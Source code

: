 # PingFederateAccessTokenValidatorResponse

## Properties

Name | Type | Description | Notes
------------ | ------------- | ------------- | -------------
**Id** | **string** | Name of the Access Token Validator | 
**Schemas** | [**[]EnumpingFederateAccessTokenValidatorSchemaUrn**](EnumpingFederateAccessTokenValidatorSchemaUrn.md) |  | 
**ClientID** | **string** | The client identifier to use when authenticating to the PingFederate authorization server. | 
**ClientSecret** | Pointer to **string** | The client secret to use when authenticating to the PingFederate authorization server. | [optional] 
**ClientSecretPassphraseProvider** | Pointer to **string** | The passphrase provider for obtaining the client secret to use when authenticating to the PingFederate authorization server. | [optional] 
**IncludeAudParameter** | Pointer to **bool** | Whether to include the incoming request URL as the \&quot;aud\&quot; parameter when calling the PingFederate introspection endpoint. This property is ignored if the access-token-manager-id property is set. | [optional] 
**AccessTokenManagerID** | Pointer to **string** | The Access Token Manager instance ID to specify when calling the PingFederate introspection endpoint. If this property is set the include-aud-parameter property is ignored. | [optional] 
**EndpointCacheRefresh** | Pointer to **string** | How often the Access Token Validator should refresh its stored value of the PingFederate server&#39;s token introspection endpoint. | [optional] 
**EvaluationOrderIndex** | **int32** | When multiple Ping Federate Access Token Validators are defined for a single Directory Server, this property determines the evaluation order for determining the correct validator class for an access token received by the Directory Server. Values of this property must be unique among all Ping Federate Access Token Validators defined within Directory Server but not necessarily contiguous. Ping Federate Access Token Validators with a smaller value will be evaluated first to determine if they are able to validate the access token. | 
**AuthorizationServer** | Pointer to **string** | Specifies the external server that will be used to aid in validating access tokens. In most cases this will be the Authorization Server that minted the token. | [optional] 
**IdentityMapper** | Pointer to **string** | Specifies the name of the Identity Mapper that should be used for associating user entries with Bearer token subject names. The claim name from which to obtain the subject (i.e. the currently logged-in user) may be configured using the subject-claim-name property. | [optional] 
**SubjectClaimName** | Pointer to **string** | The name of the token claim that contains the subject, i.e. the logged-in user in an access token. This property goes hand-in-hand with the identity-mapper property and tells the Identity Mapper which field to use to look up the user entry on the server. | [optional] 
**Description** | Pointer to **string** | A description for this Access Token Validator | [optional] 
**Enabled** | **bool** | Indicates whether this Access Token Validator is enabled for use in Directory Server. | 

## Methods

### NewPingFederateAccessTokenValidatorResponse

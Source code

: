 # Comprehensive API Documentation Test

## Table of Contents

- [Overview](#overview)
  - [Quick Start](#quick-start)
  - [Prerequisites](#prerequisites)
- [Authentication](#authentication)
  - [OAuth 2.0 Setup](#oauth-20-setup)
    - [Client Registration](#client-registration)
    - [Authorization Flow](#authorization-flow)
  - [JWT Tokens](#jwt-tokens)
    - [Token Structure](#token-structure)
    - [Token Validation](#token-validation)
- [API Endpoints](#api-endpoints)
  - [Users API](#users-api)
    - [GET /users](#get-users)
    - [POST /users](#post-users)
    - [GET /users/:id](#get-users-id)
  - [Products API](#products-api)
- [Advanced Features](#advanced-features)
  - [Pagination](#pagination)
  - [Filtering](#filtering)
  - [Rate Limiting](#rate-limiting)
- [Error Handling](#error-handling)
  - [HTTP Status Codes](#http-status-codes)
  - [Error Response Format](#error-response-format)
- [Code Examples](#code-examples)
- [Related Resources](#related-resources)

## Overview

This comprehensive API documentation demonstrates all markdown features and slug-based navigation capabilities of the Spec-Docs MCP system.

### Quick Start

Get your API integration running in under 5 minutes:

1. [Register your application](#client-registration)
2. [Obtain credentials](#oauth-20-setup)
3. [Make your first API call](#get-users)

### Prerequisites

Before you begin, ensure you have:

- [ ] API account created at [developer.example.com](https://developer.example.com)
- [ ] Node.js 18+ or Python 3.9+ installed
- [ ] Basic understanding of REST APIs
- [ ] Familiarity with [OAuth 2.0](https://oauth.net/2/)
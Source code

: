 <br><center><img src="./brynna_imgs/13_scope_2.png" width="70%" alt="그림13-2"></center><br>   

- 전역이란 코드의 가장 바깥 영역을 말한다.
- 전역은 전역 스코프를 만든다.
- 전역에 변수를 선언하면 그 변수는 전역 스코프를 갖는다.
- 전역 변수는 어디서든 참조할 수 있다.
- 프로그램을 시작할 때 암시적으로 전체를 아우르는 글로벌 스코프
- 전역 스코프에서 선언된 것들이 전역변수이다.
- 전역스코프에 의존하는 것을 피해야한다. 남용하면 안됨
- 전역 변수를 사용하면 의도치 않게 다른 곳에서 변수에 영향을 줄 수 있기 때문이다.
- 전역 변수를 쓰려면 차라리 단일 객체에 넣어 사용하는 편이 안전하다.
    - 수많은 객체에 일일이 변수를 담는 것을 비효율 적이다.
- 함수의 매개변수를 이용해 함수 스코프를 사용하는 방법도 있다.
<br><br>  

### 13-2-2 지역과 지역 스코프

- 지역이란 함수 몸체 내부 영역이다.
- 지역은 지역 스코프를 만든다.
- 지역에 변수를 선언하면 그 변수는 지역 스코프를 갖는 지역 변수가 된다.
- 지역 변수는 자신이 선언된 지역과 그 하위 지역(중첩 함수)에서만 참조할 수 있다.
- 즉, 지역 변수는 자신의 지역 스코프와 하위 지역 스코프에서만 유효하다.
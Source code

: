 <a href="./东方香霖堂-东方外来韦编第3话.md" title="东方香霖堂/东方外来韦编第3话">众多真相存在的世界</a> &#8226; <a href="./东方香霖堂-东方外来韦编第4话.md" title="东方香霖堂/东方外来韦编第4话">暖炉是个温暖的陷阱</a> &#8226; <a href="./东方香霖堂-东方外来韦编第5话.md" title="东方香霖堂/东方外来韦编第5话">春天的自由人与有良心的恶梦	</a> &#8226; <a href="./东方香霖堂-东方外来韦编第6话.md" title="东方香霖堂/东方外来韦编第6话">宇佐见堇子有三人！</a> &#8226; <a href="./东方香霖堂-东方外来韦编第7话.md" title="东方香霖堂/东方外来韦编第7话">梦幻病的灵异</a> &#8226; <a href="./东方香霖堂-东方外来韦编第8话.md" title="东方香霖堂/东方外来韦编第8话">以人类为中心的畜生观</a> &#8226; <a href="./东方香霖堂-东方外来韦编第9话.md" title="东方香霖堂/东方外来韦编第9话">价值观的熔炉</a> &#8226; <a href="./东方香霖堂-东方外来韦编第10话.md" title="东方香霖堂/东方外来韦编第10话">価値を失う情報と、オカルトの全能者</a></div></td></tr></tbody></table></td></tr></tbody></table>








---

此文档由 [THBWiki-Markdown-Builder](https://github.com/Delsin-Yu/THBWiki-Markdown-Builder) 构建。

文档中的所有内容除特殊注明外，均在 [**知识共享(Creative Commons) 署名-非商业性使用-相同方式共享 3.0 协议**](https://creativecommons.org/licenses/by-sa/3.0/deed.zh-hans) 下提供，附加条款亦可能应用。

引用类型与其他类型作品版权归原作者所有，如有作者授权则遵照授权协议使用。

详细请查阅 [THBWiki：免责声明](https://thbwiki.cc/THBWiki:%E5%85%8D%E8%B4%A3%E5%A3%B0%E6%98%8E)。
****
# [What the task requires]
What do the lines from the one with "- 지역은 지역 스코프를 만든다." through the last line of the entries say? Print them word for word, both ends included, and nothing else.

# [Answer area]
- 지역은 지역 스코프를 만든다.
- 지역에 변수를 선언하면 그 변수는 지역 스코프를 갖는 지역 변수가 된다.
- 지역 변수는 자신이 선언된 지역과 그 하위 지역(중첩 함수)에서만 참조할 수 있다.
- 즉, 지역 변수는 자신의 지역 스코프와 하위 지역 스코프에서만 유효하다.
Source code

: <a href="./东方香霖堂-东方外来韦编第3话.md" title="东方香霖堂/东方外来韦编第3话">众多真相存在的世界</a> &#8226; <a href="./东方香霖堂-东方外来韦编第4话.md" title="东方香霖堂/东方外来韦编第4话">暖炉是个温暖的陷阱</a> &#8226; <a href="./东方香霖堂-东方外来韦编第5话.md" title="东方香霖堂/东方外来韦编第5话">春天的自由人与有良心的恶梦	</a> &#8226; <a href="./东方香霖堂-东方外来韦编第6话.md" title="东方香霖堂/东方外来韦编第6话">宇佐见堇子有三人！</a> &#8226; <a href="./东方香霖堂-东方外来韦编第7话.md" title="东方香霖堂/东方外来韦编第7话">梦幻病的灵异</a> &#8226; <a href="./东方香霖堂-东方外来韦编第8话.md" title="东方香霖堂/东方外来韦编第8话">以人类为中心的畜生观</a> &#8226; <a href="./东方香霖堂-东方外来韦编第9话.md" title="东方香霖堂/东方外来韦编第9话">价值观的熔炉</a> &#8226; <a href="./东方香霖堂-东方外来韦编第10话.md" title="东方香霖堂/东方外来韦编第10话">価値を失う情報と、オカルトの全能者</a></div></td></tr></tbody></table></td></tr></tbody></table>








---

此文档由 [THBWiki-Markdown-Builder](https://github.com/Delsin-Yu/THBWiki-Markdown-Builder) 构建。

文档中的所有内容除特殊注明外，均在 [**知识共享(Creative Commons) 署名-非商业性使用-相同方式共享 3.0 协议**](https://creativecommons.org/licenses/by-sa/3.0/deed.zh-hans) 下提供，附加条款亦可能应用。

引用类型与其他类型作品版权归原作者所有，如有作者授权则遵照授权协议使用。

详细请查阅 [THBWiki：免责声明](https://thbwiki.cc/THBWiki:%E5%85%8D%E8%B4%A3%E5%A3%B0%E6%98%8E)。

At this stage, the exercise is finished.